§ **PROBLEM TO WORK ON**: Collect all lines from the listing that include the string "tail".
=== Section Start ===
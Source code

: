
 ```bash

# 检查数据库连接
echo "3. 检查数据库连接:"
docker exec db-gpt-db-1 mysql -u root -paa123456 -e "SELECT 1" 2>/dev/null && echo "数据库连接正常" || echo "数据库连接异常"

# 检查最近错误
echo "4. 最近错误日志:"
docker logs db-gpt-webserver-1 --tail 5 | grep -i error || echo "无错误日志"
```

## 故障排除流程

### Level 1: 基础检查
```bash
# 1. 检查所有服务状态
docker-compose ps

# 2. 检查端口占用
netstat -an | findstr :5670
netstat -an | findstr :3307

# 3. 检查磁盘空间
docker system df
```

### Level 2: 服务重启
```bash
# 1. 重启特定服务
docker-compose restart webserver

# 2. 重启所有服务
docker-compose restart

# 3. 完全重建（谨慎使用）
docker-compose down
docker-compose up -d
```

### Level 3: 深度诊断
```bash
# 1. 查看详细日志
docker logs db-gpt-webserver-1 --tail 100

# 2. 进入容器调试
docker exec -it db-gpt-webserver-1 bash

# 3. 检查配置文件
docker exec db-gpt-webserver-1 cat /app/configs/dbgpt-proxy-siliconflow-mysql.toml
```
=== Section End ===
§ **PROBLEM SOLUTION**:
docker logs db-gpt-webserver-1 --tail 5 | grep -i error || echo "无错误日志"
docker logs db-gpt-webserver-1 --tail 100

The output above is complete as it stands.